*** GIVEN DATA Section Begins ***

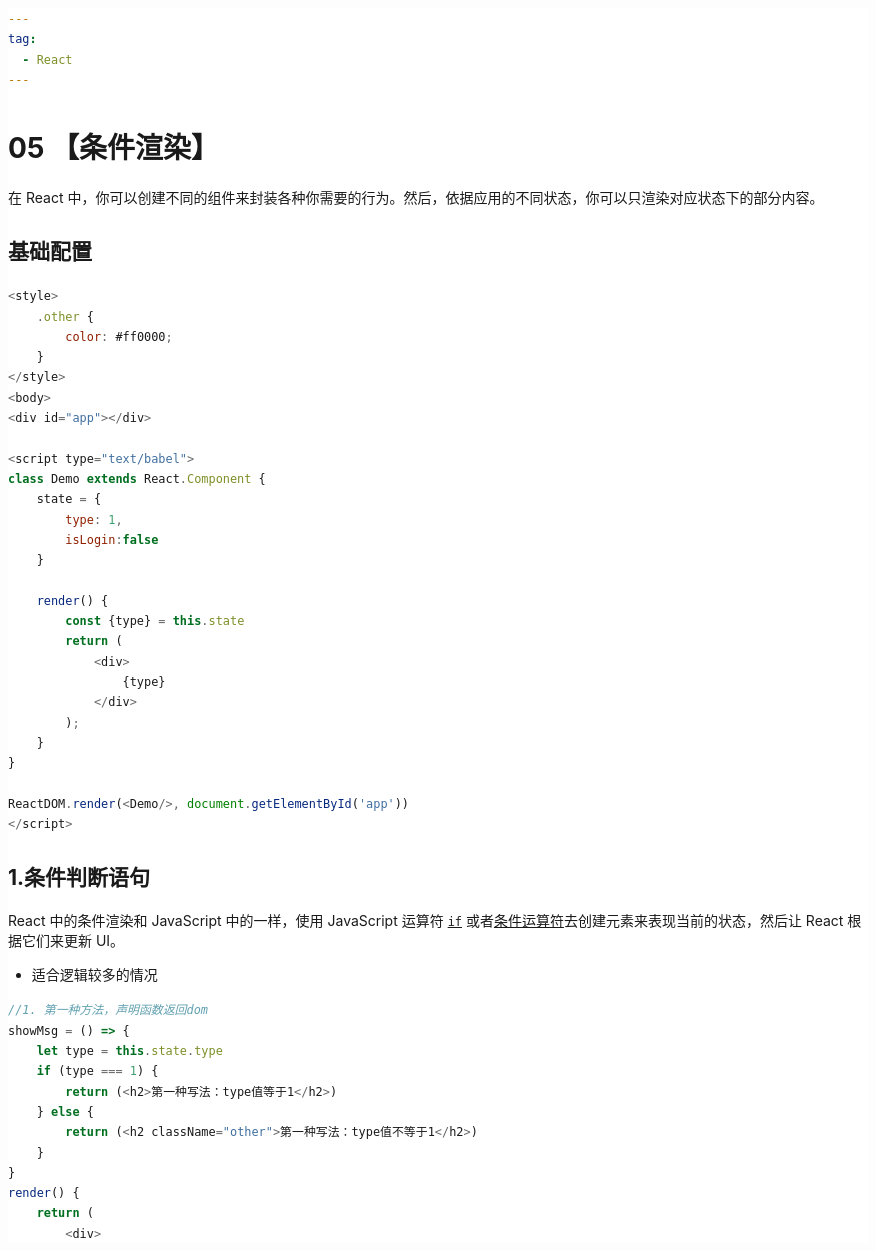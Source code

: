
```yaml
---
tag:
  - React
---
```

# 05 【条件渲染】

在 React 中，你可以创建不同的组件来封装各种你需要的行为。然后，依据应用的不同状态，你可以只渲染对应状态下的部分内容。

## 基础配置

```js
<style>
    .other {
        color: #ff0000;
    }
</style>
<body>
<div id="app"></div>

<script type="text/babel">
class Demo extends React.Component {
    state = {
        type: 1,
        isLogin:false
    }

    render() {
        const {type} = this.state
        return (
            <div>
                {type}
            </div>
        );
    }
}

ReactDOM.render(<Demo/>, document.getElementById('app'))
</script>
```

## 1.条件判断语句

React 中的条件渲染和 JavaScript 中的一样，使用 JavaScript 运算符 [`if`](https://developer.mozilla.org/en-US/docs/Web/JavaScript/Reference/Statements/if...else) 或者[条件运算符](https://developer.mozilla.org/en/docs/Web/JavaScript/Reference/Operators/Conditional_Operator)去创建元素来表现当前的状态，然后让 React 根据它们来更新 UI。

- 适合逻辑较多的情况

```js
//1. 第一种方法，声明函数返回dom
showMsg = () => {
    let type = this.state.type
    if (type === 1) {
        return (<h2>第一种写法：type值等于1</h2>)
    } else {
        return (<h2 className="other">第一种写法：type值不等于1</h2>)
    }
}
render() {
    return (
        <div>
```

*** GIVEN DATA Section Ends ***

#### [WHAT TO WORK ON]
Repeat the material above verbatim, with no pictures in the output.

#### [OUTPUT]
Source code

:
```yaml
---
tag:
  - React
---
```

# 05 【条件渲染】

在 React 中，你可以创建不同的组件来封装各种你需要的行为。然后，依据应用的不同状态，你可以只渲染对应状态下的部分内容。

## 基础配置

```js
<style>
    .other {
        color: #ff0000;
    }
</style>
<body>
<div id="app"></div>

<script type="text/babel">
class Demo extends React.Component {
    state = {
        type: 1,
        isLogin:false
    }

    render() {
        const {type} = this.state
        return (
            <div>
                {type}
            </div>
        );
    }
}

ReactDOM.render(<Demo/>, document.getElementById('app'))
</script>
```

## 1.条件判断语句

React 中的条件渲染和 JavaScript 中的一样，使用 JavaScript 运算符 [`if`](https://developer.mozilla.org/en-US/docs/Web/JavaScript/Reference/Statements/if...else) 或者[条件运算符](https://developer.mozilla.org/en/docs/Web/JavaScript/Reference/Operators/Conditional_Operator)去创建元素来表现当前的状态，然后让 React 根据它们来更新 UI。

- 适合逻辑较多的情况

```js
//1. 第一种方法，声明函数返回dom
showMsg = () => {
    let type = this.state.type
    if (type === 1) {
        return (<h2>第一种写法：type值等于1</h2>)
    } else {
        return (<h2 className="other">第一种写法：type值不等于1</h2>)
    }
}
render() {
    return (
        <div>
```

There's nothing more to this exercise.